▸ **Task description**: Starting at the first line of the entries below, please return exactly each line up to and including the one with "### 1. Ensure"; pictures stay out.

Saved data entries
= = = = = = =
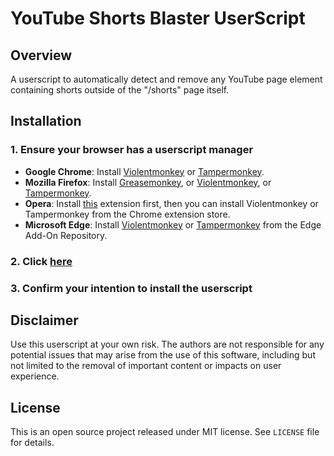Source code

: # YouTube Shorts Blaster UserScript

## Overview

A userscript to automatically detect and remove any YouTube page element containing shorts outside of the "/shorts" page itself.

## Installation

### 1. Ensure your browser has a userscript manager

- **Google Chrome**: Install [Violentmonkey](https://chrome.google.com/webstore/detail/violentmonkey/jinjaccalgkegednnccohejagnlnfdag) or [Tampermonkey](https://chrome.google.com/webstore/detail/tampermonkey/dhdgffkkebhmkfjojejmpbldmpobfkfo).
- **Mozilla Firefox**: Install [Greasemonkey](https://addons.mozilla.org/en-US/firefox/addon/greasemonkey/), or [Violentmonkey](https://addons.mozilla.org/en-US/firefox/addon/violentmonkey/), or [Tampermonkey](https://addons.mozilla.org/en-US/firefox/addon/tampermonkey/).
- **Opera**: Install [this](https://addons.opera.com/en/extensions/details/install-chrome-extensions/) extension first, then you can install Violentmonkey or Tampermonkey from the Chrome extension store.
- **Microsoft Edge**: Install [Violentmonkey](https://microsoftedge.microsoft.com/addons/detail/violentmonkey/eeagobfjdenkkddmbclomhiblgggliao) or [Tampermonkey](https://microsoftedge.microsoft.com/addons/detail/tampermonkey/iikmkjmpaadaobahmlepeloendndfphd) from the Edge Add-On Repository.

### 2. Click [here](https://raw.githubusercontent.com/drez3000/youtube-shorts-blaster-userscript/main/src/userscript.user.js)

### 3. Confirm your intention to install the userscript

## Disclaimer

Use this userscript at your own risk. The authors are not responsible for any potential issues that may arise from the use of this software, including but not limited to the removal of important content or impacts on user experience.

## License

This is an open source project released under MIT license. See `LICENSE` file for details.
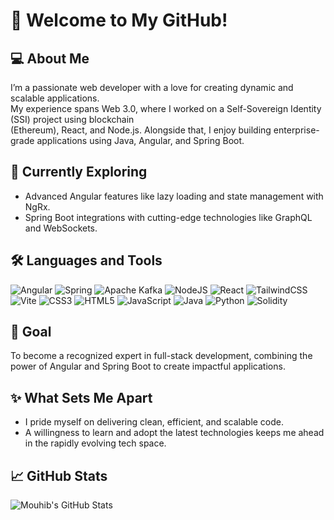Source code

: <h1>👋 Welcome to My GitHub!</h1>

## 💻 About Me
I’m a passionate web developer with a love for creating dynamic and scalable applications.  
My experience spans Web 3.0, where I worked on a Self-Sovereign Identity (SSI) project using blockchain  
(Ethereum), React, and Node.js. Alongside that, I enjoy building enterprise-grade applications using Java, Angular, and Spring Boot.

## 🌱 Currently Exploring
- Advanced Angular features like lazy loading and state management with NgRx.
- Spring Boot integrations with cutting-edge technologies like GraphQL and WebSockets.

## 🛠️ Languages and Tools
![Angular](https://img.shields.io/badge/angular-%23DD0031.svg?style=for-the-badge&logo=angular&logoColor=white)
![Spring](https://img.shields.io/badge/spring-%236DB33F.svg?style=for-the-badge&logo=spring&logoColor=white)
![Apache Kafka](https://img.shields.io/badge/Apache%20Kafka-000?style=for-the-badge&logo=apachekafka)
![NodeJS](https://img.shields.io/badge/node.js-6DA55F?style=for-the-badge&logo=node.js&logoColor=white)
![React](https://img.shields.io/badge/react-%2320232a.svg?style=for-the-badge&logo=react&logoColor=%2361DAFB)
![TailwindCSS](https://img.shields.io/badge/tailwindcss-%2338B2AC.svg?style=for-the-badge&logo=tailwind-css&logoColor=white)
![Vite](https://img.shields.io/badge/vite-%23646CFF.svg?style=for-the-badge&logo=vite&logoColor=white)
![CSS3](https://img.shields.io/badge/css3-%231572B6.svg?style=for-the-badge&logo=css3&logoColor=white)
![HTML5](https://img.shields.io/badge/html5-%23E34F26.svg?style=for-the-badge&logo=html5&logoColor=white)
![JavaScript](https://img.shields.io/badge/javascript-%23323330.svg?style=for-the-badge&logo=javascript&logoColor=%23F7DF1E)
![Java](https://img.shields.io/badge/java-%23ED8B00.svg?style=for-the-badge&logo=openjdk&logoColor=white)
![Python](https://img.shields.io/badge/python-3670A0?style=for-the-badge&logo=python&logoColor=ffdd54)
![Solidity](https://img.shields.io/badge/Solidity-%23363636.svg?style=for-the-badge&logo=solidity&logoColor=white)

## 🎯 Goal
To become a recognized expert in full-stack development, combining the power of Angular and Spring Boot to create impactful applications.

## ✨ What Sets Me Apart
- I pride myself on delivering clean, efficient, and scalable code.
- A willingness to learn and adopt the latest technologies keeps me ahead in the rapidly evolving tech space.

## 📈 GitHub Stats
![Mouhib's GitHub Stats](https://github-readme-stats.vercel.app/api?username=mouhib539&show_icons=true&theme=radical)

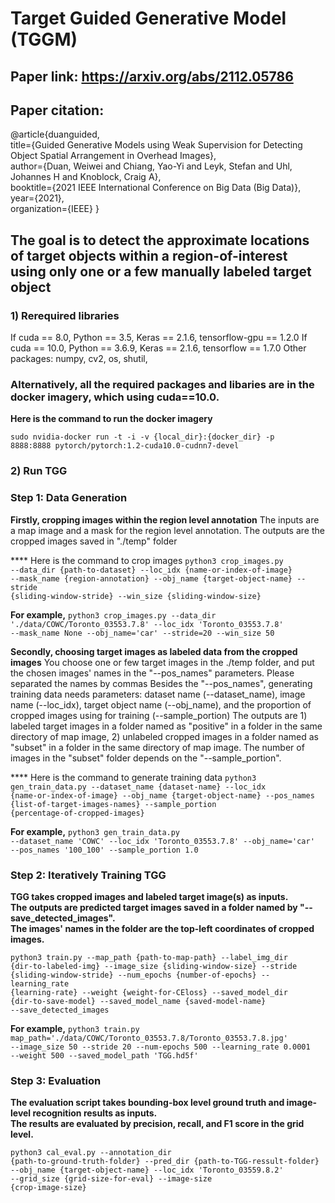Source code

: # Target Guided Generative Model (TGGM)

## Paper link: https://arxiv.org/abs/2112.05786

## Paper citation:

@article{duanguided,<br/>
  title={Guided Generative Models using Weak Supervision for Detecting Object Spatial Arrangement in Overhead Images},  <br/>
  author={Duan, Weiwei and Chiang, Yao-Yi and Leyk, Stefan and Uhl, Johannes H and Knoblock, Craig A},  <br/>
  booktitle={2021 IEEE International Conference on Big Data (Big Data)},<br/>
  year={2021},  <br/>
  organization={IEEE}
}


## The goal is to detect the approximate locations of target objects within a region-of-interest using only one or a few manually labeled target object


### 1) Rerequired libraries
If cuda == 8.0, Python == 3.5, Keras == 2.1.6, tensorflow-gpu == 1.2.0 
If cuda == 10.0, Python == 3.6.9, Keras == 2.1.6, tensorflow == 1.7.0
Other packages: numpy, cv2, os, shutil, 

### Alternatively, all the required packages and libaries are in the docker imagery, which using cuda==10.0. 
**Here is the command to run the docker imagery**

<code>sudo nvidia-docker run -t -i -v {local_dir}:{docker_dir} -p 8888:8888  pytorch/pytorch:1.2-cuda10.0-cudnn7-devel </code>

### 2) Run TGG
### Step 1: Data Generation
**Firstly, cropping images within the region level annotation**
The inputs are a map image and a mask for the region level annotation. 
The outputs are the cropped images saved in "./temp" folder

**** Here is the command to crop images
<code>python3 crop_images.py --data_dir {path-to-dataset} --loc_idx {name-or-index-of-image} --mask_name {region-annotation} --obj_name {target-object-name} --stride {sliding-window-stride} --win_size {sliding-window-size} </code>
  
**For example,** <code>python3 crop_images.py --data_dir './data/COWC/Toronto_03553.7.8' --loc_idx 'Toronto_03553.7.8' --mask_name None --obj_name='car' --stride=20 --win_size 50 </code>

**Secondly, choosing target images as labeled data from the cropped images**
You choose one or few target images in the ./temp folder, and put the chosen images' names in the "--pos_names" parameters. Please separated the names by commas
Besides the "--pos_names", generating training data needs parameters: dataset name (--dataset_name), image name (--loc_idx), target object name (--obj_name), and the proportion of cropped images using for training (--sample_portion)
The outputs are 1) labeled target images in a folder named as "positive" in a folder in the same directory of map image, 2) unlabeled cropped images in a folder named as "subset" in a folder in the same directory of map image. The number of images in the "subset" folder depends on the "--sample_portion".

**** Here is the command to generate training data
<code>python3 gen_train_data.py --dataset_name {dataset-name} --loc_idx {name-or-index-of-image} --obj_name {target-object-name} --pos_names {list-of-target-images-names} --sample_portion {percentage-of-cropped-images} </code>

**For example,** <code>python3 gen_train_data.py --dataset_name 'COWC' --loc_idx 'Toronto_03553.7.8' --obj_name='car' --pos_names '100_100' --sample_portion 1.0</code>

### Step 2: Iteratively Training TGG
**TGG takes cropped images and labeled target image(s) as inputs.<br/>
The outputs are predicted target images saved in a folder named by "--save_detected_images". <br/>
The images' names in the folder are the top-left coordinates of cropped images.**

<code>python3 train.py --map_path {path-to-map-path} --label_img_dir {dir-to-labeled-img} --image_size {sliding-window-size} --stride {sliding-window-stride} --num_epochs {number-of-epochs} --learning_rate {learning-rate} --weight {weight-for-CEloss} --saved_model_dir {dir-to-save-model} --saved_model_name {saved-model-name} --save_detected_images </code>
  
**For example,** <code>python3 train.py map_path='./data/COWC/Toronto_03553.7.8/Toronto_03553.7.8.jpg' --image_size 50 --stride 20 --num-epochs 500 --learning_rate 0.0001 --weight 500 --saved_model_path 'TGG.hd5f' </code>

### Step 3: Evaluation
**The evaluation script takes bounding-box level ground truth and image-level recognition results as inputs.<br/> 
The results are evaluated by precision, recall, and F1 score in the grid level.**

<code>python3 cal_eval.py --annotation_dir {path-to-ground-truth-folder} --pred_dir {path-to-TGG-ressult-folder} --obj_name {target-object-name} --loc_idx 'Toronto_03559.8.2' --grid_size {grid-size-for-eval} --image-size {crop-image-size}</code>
= = = = = = =
▸ **Finished exercise**:
Source code

: # YouTube Shorts Blaster UserScript

## Overview

A userscript to automatically detect and remove any YouTube page element containing shorts outside of the "/shorts" page itself.

## Installation

### 1. Ensure your browser has a userscript manager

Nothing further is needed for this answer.